Having once created an electric wave, if it passes an observer they will also detect a magnetic field due to Relativity.

At a large distance from a radiator we know that the power density falls with the inverse square law, so that the electric and magnetic fields fall with a 1/r law. On the other hand, when we measure the electric induction, or accelerating, field very close to one end of a dipole antenna it falls with r^-2 in the same way as from an isolated charge. And as I have mentioned, at greater distance, the two ends of the dipole have opposing electric fields so tend to cancel, giving the r^-3 relationship for the induction field. (This is an analogous effect to the shape of the magnetic field of a bar magnet, where the poles oppose beyond a certain distance).

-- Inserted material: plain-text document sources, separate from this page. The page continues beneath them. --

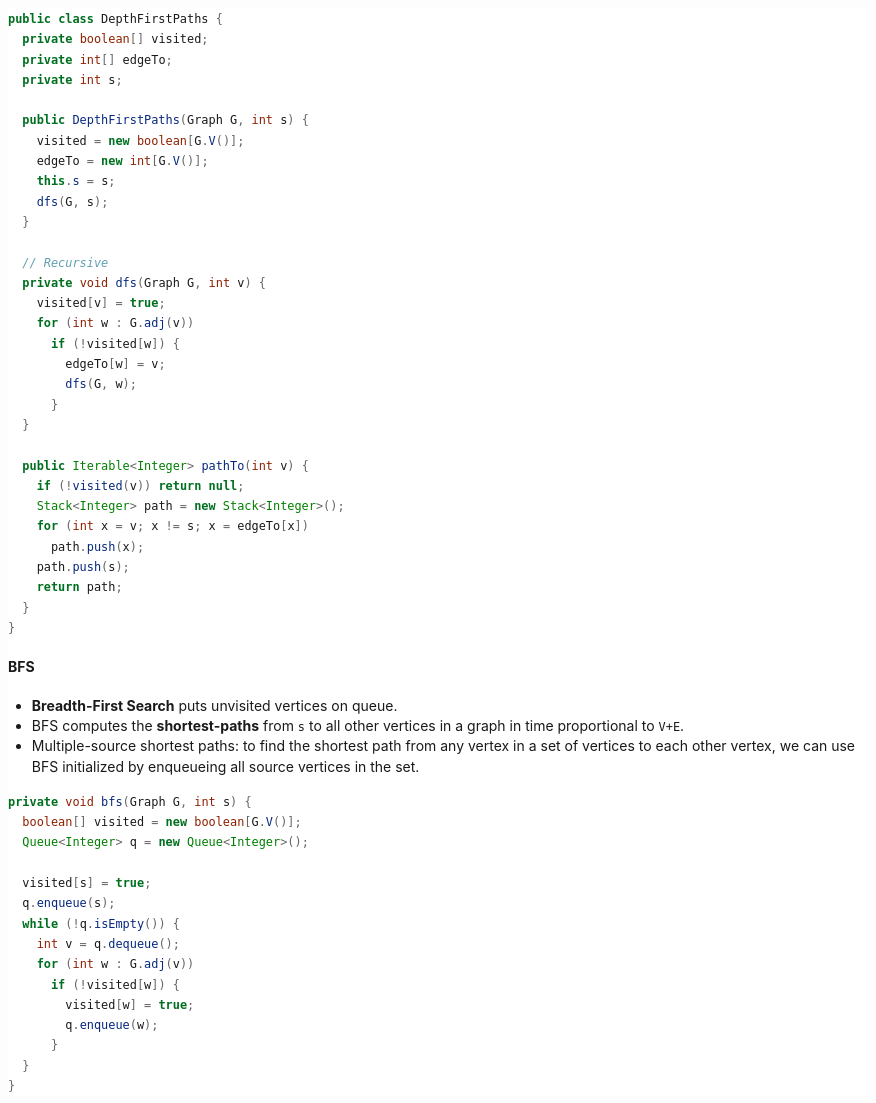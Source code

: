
 ```java
public class DepthFirstPaths {
  private boolean[] visited;
  private int[] edgeTo;
  private int s;

  public DepthFirstPaths(Graph G, int s) {
    visited = new boolean[G.V()];
    edgeTo = new int[G.V()];
    this.s = s;
    dfs(G, s);
  }

  // Recursive
  private void dfs(Graph G, int v) {
    visited[v] = true;
    for (int w : G.adj(v))
      if (!visited[w]) {
        edgeTo[w] = v;
        dfs(G, w);
      }
  }

  public Iterable<Integer> pathTo(int v) {
    if (!visited(v)) return null;
    Stack<Integer> path = new Stack<Integer>();
    for (int x = v; x != s; x = edgeTo[x])
      path.push(x);
    path.push(s);
    return path;
  }
}
```


#### BFS

  - **Breadth-First Search** puts unvisited vertices on queue.
  - BFS computes the **shortest-paths** from `s` to all other vertices in a graph in time proportional to `V+E`.
  - Multiple-source shortest paths: to find the shortest path from any vertex in a set of vertices to each other vertex,
    we can use BFS initialized by enqueueing all source vertices in the set.

```java
private void bfs(Graph G, int s) {
  boolean[] visited = new boolean[G.V()];
  Queue<Integer> q = new Queue<Integer>();

  visited[s] = true;
  q.enqueue(s);
  while (!q.isEmpty()) {
    int v = q.dequeue();
    for (int w : G.adj(v))
      if (!visited[w]) {
        visited[w] = true;
        q.enqueue(w);
      }
  }
}
```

The following diagram shows my measurements of the electric fields near a dipole antenna (if it comes out, as I have no IT skills). The circles are lambda/4 radius. The distant field on axis falls with 1/r, and notice that the fields closely surrounding the dipole ends are circular - just those of an isolated charge. The electric field in the central portion at a spacing of about lambda/6 is small, due to cancellation from the ends, and a small spurious patch of electric field is observed surrounding the feed point due to the voltage across the feeder.

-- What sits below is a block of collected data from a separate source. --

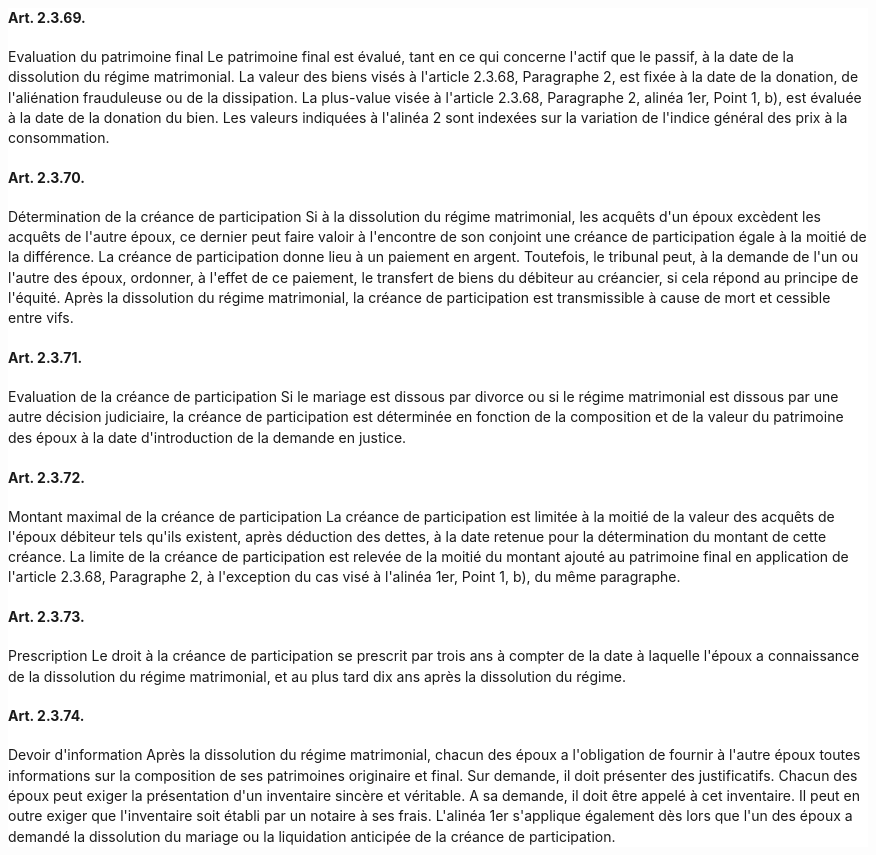 #### Art. 2.3.69.
Evaluation du patrimoine final
Le patrimoine final est évalué, tant en ce qui concerne l'actif que le passif, à la date de la dissolution du régime matrimonial.
La valeur des biens visés à l'article 2.3.68, Paragraphe 2, est fixée à la date de la donation, de l'aliénation frauduleuse ou de la dissipation. La plus-value visée à l'article 2.3.68, Paragraphe 2, alinéa 1er, Point 1, b), est évaluée à la date de la donation du bien.
Les valeurs indiquées à l'alinéa 2 sont indexées sur la variation de l'indice général des prix à la consommation.

#### Art. 2.3.70.
Détermination de la créance de participation
Si à la dissolution du régime matrimonial, les acquêts d'un époux excèdent les acquêts de l'autre époux, ce dernier peut faire valoir à l'encontre de son conjoint une créance de participation égale à la moitié de la différence.
La créance de participation donne lieu à un paiement en argent. Toutefois, le tribunal peut, à la demande de l'un ou l'autre des époux, ordonner, à l'effet de ce paiement, le transfert de biens du débiteur au créancier, si cela répond au principe de l'équité.
Après la dissolution du régime matrimonial, la créance de participation est transmissible à cause de mort et cessible entre vifs.

#### Art. 2.3.71.
Evaluation de la créance de participation
Si le mariage est dissous par divorce ou si le régime matrimonial est dissous par une autre décision judiciaire, la créance de participation est déterminée en fonction de la composition et de la valeur du patrimoine des époux à la date d'introduction de la demande en justice.

#### Art. 2.3.72.
Montant maximal de la créance de participation
La créance de participation est limitée à la moitié de la valeur des acquêts de l'époux débiteur tels qu'ils existent, après déduction des dettes, à la date retenue pour la détermination du montant de cette créance.
La limite de la créance de participation est relevée de la moitié du montant ajouté au patrimoine final en application de l'article 2.3.68, Paragraphe 2, à l'exception du cas visé à l'alinéa 1er, Point 1, b), du même paragraphe.

#### Art. 2.3.73.
Prescription
Le droit à la créance de participation se prescrit par trois ans à compter de la date à laquelle l'époux a connaissance de la dissolution du régime matrimonial, et au plus tard dix ans après la dissolution du régime.

#### Art. 2.3.74.
Devoir d'information
Après la dissolution du régime matrimonial, chacun des époux a l'obligation de fournir à l'autre époux toutes informations sur la composition de ses patrimoines originaire et final. Sur demande, il doit présenter des justificatifs. Chacun des époux peut exiger la présentation d'un inventaire sincère et véritable. A sa demande, il doit être appelé à cet inventaire. Il peut en outre exiger que l'inventaire soit établi par un notaire à ses frais.
L'alinéa 1er s'applique également dès lors que l'un des époux a demandé la dissolution du mariage ou la liquidation anticipée de la créance de participation.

Figure showing measurements of electric fields near a dipole antenna

 

[nsaspook]

https://ia801502.us.archive.org/25/...-Lines-Antennas-And-Wave-Guides-1945_text.pdf

A classic book on practical qualitative EM theory.
PDF page 90 for antennas.
PDF page 195 for a discussion of fields from a center driven dipole.

 

[tech99]

I am unsure, from a cursory read of the pages, that the author describes how radiation occurs, in distinction from, say, coupling between nearby coils of wire.

 

[Txema]

-Separated charges have incoming or outgoing radial field lines.
-Free charges in a conductor do not have them due to the cancellation with the field of the positive nuclei to which they are bound.
-Both radiate when accelerated.

To create radiation, by which I mean the transfer of energy from matter to EM waves, we need to accelerate charges

The two ends of a dipole antenna create this accelerating field because they are are at opposite potential, but at some distance, the two accelerating fields begin to cancel and this is why you then see a r^-3 variation. It is just geometry.

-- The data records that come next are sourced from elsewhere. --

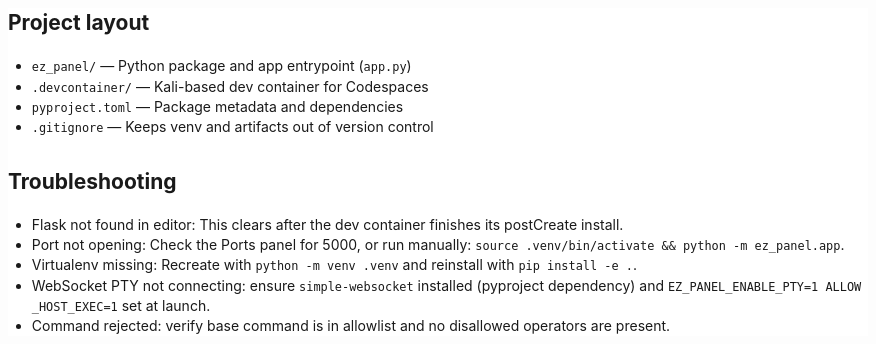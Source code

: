 ## Project layout

- `ez_panel/` — Python package and app entrypoint (`app.py`)
- `.devcontainer/` — Kali-based dev container for Codespaces
- `pyproject.toml` — Package metadata and dependencies
- `.gitignore` — Keeps venv and artifacts out of version control

## Troubleshooting

- Flask not found in editor: This clears after the dev container finishes its postCreate install.
- Port not opening: Check the Ports panel for 5000, or run manually: `source .venv/bin/activate && python -m ez_panel.app`.
- Virtualenv missing: Recreate with `python -m venv .venv` and reinstall with `pip install -e .`.
- WebSocket PTY not connecting: ensure `simple-websocket` installed (pyproject dependency) and `EZ_PANEL_ENABLE_PTY=1 ALLOW_HOST_EXEC=1` set at launch.
- Command rejected: verify base command is in allowlist and no disallowed operators are present.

It means that the charge of the poles generates the induction field that accelerates the charges of the current, and these free charges radiate electromagnetic waves. So the far field are waves coming from the charges that compose the current, since the field of the charges of the dipole decreases rapidly.
OK?
(This is congruent with the far field in the Eθ coordinate coming mathematically from the time derivative of the magnetic potential).

 

[Txema]

A classic book on practical qualitative EM theory.

Thank you for the reference.

 

[tech99]

-Separated charges have incoming or outgoing radial field lines.
-Free charges in a conductor do not have them due to the cancellation with the field of the positive nuclei to which they are bound.
-Both radiate when accelerated.



It means that the charge of the poles generates the induction field that accelerates the charges of the current, and these free charges radiate electromagnetic waves. So the far field are waves coming from the charges that compose the current, since the field of the charges of the dipole decreases rapidly.
OK?
(This is congruent with the far field in the Eθ coordinate coming mathematically from the time derivative of the magnetic potential).

Notice that although an atom has balanced positive and negative charges, the mass of the positive charges is very great so they do not respond significantly to an accelerating potential. On the other hand the electrons are very light and do respond. Notice that the electron charge on a piece of metal such as a dipole is enormous, so the slightest acceleration creates a large effect.